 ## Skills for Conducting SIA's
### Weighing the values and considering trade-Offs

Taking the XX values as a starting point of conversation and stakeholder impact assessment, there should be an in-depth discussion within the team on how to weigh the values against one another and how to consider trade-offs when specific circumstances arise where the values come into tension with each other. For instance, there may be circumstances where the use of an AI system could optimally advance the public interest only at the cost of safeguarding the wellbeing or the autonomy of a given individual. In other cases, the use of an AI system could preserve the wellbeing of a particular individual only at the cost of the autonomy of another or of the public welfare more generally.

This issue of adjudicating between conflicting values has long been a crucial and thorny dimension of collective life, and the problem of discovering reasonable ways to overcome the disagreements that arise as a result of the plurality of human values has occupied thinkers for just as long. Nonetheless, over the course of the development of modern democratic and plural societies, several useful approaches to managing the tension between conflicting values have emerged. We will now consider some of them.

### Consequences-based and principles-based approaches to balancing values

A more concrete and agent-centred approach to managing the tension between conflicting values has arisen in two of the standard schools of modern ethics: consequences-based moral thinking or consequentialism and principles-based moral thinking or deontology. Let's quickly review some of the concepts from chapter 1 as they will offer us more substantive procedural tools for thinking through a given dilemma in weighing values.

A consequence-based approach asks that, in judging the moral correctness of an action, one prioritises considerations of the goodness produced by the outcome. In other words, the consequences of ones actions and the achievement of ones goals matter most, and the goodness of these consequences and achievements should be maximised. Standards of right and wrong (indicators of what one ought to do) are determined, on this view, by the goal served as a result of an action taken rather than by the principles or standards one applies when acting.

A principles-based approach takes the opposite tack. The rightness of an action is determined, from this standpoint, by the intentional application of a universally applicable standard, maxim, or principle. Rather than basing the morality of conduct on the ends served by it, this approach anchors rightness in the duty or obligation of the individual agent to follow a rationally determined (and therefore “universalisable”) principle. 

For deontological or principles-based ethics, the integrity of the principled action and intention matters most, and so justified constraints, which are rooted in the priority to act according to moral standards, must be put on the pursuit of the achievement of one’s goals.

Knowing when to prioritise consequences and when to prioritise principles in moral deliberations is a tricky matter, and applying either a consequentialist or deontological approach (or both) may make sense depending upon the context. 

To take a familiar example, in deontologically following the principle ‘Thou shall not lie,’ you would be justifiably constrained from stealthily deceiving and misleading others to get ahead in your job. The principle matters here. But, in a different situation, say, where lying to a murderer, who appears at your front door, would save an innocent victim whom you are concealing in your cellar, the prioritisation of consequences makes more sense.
- - -
__WHAT TO PRODUCE__: Go through the data and copy each line exactly as it was written.

__RESPONSE__:
 ## Skills for Conducting SIA's
### Weighing the values and considering trade-Offs

Taking the XX values as a starting point of conversation and stakeholder impact assessment, there should be an in-depth discussion within the team on how to weigh the values against one another and how to consider trade-offs when specific circumstances arise where the values come into tension with each other. For instance, there may be circumstances where the use of an AI system could optimally advance the public interest only at the cost of safeguarding the wellbeing or the autonomy of a given individual. In other cases, the use of an AI system could preserve the wellbeing of a particular individual only at the cost of the autonomy of another or of the public welfare more generally.

This issue of adjudicating between conflicting values has long been a crucial and thorny dimension of collective life, and the problem of discovering reasonable ways to overcome the disagreements that arise as a result of the plurality of human values has occupied thinkers for just as long. Nonetheless, over the course of the development of modern democratic and plural societies, several useful approaches to managing the tension between conflicting values have emerged. We will now consider some of them.

### Consequences-based and principles-based approaches to balancing values

A more concrete and agent-centred approach to managing the tension between conflicting values has arisen in two of the standard schools of modern ethics: consequences-based moral thinking or consequentialism and principles-based moral thinking or deontology. Let's quickly review some of the concepts from chapter 1 as they will offer us more substantive procedural tools for thinking through a given dilemma in weighing values.

A consequence-based approach asks that, in judging the moral correctness of an action, one prioritises considerations of the goodness produced by the outcome. In other words, the consequences of ones actions and the achievement of ones goals matter most, and the goodness of these consequences and achievements should be maximised. Standards of right and wrong (indicators of what one ought to do) are determined, on this view, by the goal served as a result of an action taken rather than by the principles or standards one applies when acting.

A principles-based approach takes the opposite tack. The rightness of an action is determined, from this standpoint, by the intentional application of a universally applicable standard, maxim, or principle. Rather than basing the morality of conduct on the ends served by it, this approach anchors rightness in the duty or obligation of the individual agent to follow a rationally determined (and therefore “universalisable”) principle. 

For deontological or principles-based ethics, the integrity of the principled action and intention matters most, and so justified constraints, which are rooted in the priority to act according to moral standards, must be put on the pursuit of the achievement of one’s goals.

Knowing when to prioritise consequences and when to prioritise principles in moral deliberations is a tricky matter, and applying either a consequentialist or deontological approach (or both) may make sense depending upon the context. 

To take a familiar example, in deontologically following the principle ‘Thou shall not lie,’ you would be justifiably constrained from stealthily deceiving and misleading others to get ahead in your job. The principle matters here. But, in a different situation, say, where lying to a murderer, who appears at your front door, would save an innocent victim whom you are concealing in your cellar, the prioritisation of consequences makes more sense.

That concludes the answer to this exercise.